### Dataset records
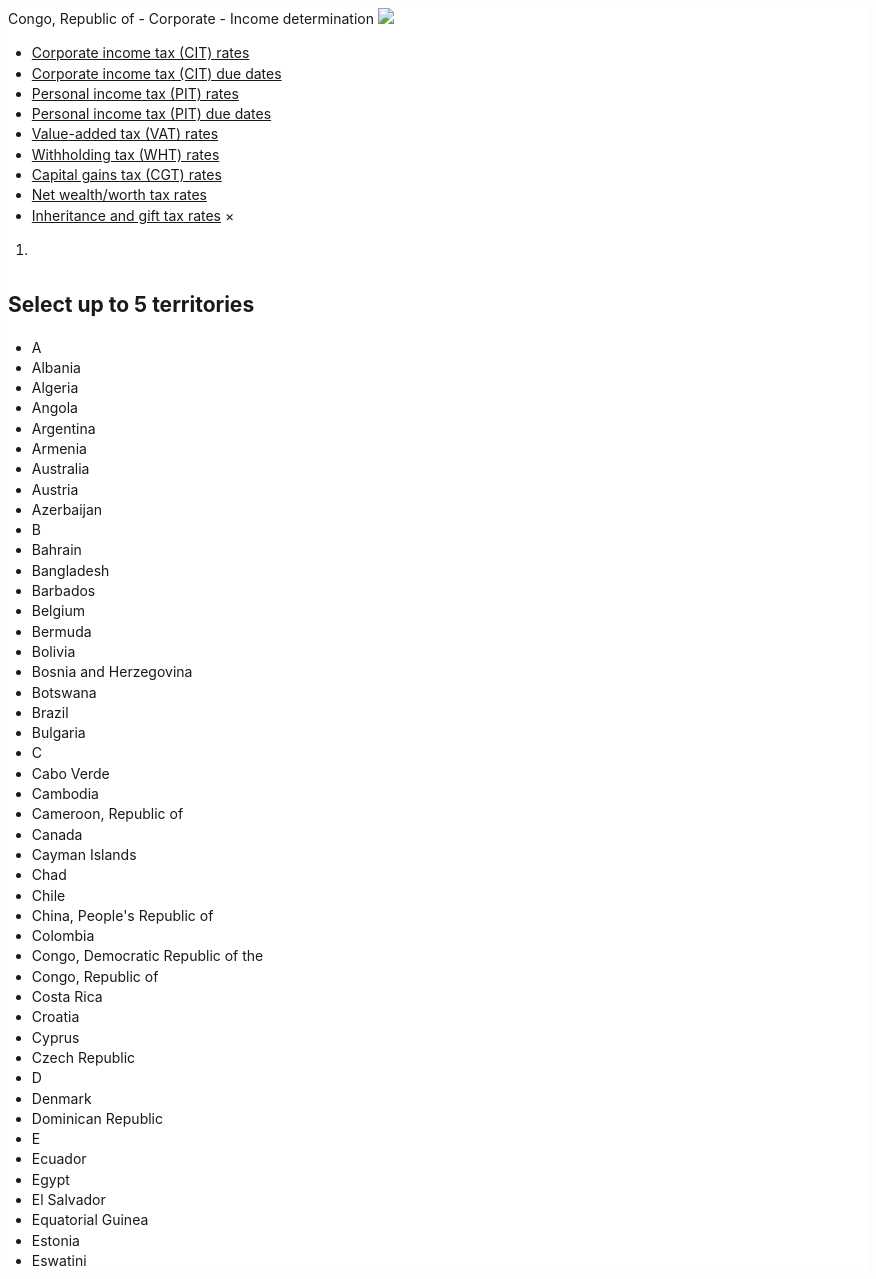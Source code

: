 Congo, Republic of - Corporate - Income determination
[![](-/media/world-wide-tax-summaries/dev/new-pwclogo.ashx%3Frev=857d31d9188a45cb89c2a139fca9bbc2&revision=857d31d9-188a-45cb-89c2-a139fca9bbc2&hash=185803B13B63A76ED59B9489B23256389302FCC5)](index.html)
+ [Corporate income tax (CIT) rates](quick-charts/corporate-income-tax-cit-rates.html)
+ [Corporate income tax (CIT) due dates](quick-charts/corporate-income-tax-cit-due-dates.html)
+ [Personal income tax (PIT) rates](quick-charts/personal-income-tax-pit-rates.html)
+ [Personal income tax (PIT) due dates](quick-charts/personal-income-tax-pit-due-dates.html)
+ [Value-added tax (VAT) rates](quick-charts/value-added-tax-vat-rates.html)
+ [Withholding tax (WHT) rates](quick-charts/withholding-tax-wht-rates.html)
+ [Capital gains tax (CGT) rates](quick-charts/capital-gains-tax-cgt-rates.html)
+ [Net wealth/worth tax rates](quick-charts/net-wealth-worth-tax-rates.html)
+ [Inheritance and gift tax rates](quick-charts/inheritance-and-gift-tax-rates.html)
×
1.
## Select up to 5 territories
* A
* Albania
* Algeria
* Angola
* Argentina
* Armenia
* Australia
* Austria
* Azerbaijan
* B
* Bahrain
* Bangladesh
* Barbados
* Belgium
* Bermuda
* Bolivia
* Bosnia and Herzegovina
* Botswana
* Brazil
* Bulgaria
* C
* Cabo Verde
* Cambodia
* Cameroon, Republic of
* Canada
* Cayman Islands
* Chad
* Chile
* China, People's Republic of
* Colombia
* Congo, Democratic Republic of the
* Congo, Republic of
* Costa Rica
* Croatia
* Cyprus
* Czech Republic
* D
* Denmark
* Dominican Republic
* E
* Ecuador
* Egypt
* El Salvador
* Equatorial Guinea
* Estonia
* Eswatini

### Exercise
Transcribe everything above exactly. Do not include the pictures.

### Solution below
Source code

: Congo, Republic of - Corporate - Income determination
[![](-/media/world-wide-tax-summaries/dev/new-pwclogo.ashx%3Frev=857d31d9188a45cb89c2a139fca9bbc2&revision=857d31d9-188a-45cb-89c2-a139fca9bbc2&hash=185803B13B63A76ED59B9489B23256389302FCC5)](index.html)
+ [Corporate income tax (CIT) rates](quick-charts/corporate-income-tax-cit-rates.html)
+ [Corporate income tax (CIT) due dates](quick-charts/corporate-income-tax-cit-due-dates.html)
+ [Personal income tax (PIT) rates](quick-charts/personal-income-tax-pit-rates.html)
+ [Personal income tax (PIT) due dates](quick-charts/personal-income-tax-pit-due-dates.html)
+ [Value-added tax (VAT) rates](quick-charts/value-added-tax-vat-rates.html)
+ [Withholding tax (WHT) rates](quick-charts/withholding-tax-wht-rates.html)
+ [Capital gains tax (CGT) rates](quick-charts/capital-gains-tax-cgt-rates.html)
+ [Net wealth/worth tax rates](quick-charts/net-wealth-worth-tax-rates.html)
+ [Inheritance and gift tax rates](quick-charts/inheritance-and-gift-tax-rates.html)
×
1.
## Select up to 5 territories
* A
* Albania
* Algeria
* Angola
* Argentina
* Armenia
* Australia
* Austria
* Azerbaijan
* B
* Bahrain
* Bangladesh
* Barbados
* Belgium
* Bermuda
* Bolivia
* Bosnia and Herzegovina
* Botswana
* Brazil
* Bulgaria
* C
* Cabo Verde
* Cambodia
* Cameroon, Republic of
* Canada
* Cayman Islands
* Chad
* Chile
* China, People's Republic of
* Colombia
* Congo, Democratic Republic of the
* Congo, Republic of
* Costa Rica
* Croatia
* Cyprus
* Czech Republic
* D
* Denmark
* Dominican Republic
* E
* Ecuador
* Egypt
* El Salvador
* Equatorial Guinea
* Estonia
* Eswatini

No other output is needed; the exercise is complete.